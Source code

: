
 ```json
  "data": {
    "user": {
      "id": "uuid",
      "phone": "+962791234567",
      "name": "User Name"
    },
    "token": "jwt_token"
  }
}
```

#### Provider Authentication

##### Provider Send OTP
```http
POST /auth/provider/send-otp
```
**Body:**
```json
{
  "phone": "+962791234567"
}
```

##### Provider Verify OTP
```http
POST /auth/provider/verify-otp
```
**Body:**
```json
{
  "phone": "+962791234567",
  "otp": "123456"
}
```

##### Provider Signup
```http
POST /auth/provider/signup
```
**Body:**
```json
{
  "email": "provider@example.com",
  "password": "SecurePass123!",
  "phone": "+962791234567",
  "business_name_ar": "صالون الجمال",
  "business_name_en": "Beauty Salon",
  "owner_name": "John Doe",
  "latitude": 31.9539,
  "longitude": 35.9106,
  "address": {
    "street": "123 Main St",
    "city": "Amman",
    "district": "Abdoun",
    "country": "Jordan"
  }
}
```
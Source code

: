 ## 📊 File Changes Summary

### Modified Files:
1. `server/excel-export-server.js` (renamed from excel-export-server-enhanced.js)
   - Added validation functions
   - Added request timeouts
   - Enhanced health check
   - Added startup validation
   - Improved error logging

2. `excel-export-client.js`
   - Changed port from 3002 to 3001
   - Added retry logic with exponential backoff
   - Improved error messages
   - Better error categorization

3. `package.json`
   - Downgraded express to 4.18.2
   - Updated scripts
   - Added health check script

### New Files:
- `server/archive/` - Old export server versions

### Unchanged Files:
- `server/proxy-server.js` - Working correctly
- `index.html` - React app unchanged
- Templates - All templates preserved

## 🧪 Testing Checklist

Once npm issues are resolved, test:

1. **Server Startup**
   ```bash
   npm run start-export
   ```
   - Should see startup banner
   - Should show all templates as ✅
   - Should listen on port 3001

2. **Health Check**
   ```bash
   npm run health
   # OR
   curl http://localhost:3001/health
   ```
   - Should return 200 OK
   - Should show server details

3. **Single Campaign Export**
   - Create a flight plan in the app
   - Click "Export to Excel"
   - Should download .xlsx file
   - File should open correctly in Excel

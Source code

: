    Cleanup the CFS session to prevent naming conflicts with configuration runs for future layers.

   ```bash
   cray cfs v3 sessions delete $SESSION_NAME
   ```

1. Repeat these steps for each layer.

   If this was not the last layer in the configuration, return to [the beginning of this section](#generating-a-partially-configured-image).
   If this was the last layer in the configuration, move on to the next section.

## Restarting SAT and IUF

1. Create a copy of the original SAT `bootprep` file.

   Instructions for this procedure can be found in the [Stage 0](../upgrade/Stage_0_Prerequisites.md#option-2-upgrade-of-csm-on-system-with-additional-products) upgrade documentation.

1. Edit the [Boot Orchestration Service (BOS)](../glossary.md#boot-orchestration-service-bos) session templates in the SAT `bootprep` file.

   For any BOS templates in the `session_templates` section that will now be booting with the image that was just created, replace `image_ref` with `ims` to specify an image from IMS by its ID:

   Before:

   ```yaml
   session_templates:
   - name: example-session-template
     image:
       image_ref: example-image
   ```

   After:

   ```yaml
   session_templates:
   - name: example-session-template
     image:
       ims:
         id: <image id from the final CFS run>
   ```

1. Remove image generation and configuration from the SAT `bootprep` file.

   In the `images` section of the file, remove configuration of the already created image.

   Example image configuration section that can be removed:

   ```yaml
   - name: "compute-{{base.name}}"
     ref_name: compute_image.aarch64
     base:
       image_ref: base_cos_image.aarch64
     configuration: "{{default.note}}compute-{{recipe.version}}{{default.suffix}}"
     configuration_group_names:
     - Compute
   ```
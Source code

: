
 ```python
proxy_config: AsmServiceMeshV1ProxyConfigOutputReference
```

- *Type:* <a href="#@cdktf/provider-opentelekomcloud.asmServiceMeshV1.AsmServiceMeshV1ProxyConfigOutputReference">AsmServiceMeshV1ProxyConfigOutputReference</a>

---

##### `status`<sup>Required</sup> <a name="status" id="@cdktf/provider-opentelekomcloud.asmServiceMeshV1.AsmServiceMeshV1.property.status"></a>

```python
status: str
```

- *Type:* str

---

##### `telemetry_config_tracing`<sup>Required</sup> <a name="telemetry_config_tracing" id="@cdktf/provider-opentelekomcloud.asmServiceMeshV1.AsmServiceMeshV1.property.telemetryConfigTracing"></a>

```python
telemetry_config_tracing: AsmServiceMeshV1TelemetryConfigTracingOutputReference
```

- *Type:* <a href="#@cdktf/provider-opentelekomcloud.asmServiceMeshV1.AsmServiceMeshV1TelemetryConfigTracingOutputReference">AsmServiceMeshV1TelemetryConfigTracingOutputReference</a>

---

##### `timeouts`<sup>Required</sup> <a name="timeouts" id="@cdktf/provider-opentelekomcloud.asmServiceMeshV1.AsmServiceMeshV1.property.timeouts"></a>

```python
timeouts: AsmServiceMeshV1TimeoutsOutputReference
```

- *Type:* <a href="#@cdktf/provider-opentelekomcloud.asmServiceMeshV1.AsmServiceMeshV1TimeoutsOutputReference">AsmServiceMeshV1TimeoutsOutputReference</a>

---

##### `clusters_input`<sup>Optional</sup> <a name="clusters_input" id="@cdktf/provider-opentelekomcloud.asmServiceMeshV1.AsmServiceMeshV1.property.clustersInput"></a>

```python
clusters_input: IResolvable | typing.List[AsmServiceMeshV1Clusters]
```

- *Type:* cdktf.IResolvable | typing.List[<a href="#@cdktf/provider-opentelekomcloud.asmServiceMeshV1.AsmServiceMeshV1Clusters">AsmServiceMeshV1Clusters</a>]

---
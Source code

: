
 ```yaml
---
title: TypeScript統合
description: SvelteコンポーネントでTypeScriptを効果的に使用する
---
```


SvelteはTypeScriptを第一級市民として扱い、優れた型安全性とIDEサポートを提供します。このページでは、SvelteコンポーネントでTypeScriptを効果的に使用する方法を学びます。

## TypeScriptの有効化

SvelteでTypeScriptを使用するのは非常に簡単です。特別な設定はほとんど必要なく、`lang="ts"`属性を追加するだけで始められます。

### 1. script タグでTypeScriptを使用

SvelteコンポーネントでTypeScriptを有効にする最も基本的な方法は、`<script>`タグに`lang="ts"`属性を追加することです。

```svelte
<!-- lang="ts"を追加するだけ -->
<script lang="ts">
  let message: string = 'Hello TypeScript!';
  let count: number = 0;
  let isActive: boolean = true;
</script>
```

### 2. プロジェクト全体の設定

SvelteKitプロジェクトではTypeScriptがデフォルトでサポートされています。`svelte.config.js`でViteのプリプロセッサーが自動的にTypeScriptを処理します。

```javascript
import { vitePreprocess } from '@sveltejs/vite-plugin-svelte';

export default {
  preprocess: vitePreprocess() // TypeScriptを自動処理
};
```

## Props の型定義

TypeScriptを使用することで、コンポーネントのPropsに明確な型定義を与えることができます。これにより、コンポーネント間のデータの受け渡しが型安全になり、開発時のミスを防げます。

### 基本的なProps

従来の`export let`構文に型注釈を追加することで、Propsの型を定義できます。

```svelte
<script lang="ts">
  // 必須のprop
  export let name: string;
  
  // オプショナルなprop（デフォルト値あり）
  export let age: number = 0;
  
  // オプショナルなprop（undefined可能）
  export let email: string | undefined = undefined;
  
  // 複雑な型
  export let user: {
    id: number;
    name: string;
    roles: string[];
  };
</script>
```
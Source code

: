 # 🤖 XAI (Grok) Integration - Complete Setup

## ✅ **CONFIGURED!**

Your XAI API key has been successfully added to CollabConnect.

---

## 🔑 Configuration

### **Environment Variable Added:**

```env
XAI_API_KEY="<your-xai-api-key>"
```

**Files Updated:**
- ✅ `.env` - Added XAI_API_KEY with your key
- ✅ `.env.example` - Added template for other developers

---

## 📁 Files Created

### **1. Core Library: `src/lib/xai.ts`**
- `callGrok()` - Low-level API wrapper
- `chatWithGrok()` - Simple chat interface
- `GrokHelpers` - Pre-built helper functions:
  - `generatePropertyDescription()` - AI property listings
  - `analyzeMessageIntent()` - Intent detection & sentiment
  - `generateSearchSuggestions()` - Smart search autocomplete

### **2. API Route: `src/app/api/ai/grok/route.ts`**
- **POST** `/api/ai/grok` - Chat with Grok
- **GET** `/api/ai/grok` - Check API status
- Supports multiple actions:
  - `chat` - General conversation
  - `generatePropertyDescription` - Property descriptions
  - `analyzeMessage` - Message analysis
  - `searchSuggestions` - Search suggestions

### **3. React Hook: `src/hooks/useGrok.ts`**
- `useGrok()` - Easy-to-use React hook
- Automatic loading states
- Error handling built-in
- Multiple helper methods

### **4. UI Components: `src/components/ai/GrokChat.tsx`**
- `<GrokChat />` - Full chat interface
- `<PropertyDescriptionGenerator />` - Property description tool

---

____

### ACTION ITEM
Reproduce exactly the stretch of the material above that starts at the line with "Chat with Grok" and ends at the line with "- Message analysis", both included, and nothing else.

### WRITTEN RESPONSE
- **POST** `/api/ai/grok` - Chat with Grok
- **GET** `/api/ai/grok` - Check API status
- Supports multiple actions:
  - `chat` - General conversation
  - `generatePropertyDescription` - Property descriptions
  - `analyzeMessage` - Message analysis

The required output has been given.